Electric Mobility-as-a-Service (E-MaaS) emerges as a promising solution for environmentally-friendly mobility in the future, yet MaaS operators have been struggling to achieve profitability. We introduce a novel E-MaaS ecosystem where platforms can leverage carbon credits revenue from the government’s emissions reduction fund (ERF) by incentivizing travelers to choose more E-MaaS services, thereby reducing carbon emissions. In such an E-MaaS ecosystem, travelers can select either electric (E)-MaaS or traditional (T)-MaaS services and submit heterogeneous requests, such as distance, service time, tolerance for inconvenience, and travel delay budget, which are modeled as inputs.

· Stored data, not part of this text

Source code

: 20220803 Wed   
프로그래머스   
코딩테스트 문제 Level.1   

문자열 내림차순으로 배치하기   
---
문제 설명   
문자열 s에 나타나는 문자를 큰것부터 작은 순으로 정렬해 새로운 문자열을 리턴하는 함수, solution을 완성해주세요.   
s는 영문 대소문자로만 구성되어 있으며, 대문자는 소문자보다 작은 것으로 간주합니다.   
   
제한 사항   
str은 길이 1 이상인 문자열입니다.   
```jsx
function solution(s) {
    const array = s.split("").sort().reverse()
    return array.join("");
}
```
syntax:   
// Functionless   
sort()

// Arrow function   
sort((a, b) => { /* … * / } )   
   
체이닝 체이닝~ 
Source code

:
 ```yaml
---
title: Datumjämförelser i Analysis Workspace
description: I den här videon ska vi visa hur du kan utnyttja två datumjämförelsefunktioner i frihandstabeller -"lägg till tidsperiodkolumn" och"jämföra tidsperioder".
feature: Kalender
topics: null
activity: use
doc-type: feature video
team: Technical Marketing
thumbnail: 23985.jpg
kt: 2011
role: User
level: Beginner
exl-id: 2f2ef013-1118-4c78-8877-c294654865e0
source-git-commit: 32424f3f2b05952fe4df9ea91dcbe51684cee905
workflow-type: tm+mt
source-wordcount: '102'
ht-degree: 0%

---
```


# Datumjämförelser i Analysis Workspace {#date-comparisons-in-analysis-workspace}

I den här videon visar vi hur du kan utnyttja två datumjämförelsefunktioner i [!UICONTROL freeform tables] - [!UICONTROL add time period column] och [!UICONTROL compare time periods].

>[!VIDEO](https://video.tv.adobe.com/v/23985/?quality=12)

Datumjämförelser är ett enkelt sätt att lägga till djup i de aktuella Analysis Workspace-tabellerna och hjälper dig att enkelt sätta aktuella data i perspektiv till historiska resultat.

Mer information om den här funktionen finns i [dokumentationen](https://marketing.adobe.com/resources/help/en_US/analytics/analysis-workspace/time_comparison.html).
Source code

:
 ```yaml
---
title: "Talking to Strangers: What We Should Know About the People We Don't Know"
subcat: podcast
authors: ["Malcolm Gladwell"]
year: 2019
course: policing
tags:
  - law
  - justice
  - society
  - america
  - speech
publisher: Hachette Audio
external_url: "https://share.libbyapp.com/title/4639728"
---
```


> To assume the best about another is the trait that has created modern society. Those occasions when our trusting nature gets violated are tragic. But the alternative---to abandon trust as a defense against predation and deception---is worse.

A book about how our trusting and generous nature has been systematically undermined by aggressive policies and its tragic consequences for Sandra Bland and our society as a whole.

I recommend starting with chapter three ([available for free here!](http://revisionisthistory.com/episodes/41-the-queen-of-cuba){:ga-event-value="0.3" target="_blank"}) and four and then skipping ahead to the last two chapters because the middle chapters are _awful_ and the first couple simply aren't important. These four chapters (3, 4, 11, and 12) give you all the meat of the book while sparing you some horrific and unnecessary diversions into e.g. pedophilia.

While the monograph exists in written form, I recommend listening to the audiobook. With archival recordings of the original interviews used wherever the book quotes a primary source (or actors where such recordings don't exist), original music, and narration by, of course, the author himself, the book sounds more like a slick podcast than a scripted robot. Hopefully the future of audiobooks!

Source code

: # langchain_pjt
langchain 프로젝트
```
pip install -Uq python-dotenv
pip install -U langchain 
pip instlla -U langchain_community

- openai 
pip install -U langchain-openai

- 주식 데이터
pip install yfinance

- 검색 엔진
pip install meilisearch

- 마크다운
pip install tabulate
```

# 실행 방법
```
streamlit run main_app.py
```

We propose a multi-leader multi-follower game (MLMFG) model where each leader (MaaS platform) competes to maximize its profits by making operational decisions such as pricing, EV acquisition ratio, and E(T)-MaaS bundle allocation while anticipating travelers’ participation levels. In response to the platforms’ decisions, each follower (traveler) aims to minimize her travel costs by determining the participation levels for E(T)-MaaS services via multiple MaaS platforms. We develop a customized alternating direction method of multipliers (ADMM) algorithm to solve the proposed MLMFG efficiently. Comprehensive numerical experiments based on real-life data in Australia demonstrate the convergence and robustness of the proposed ADMM algorithm. Further, experimental results reveal how factors such as market size, travel demand, ERF budget, subsidy rate, and unit price boundaries impact the profits and operational strategies of different MaaS platforms. Overall, the proposed MLMFG model for the E-MaaS ecosystem provides valuable insights for MaaS operators aiming to balance profitability with environmental responsibility, navigating a future where sustainability and profitability goals could converge.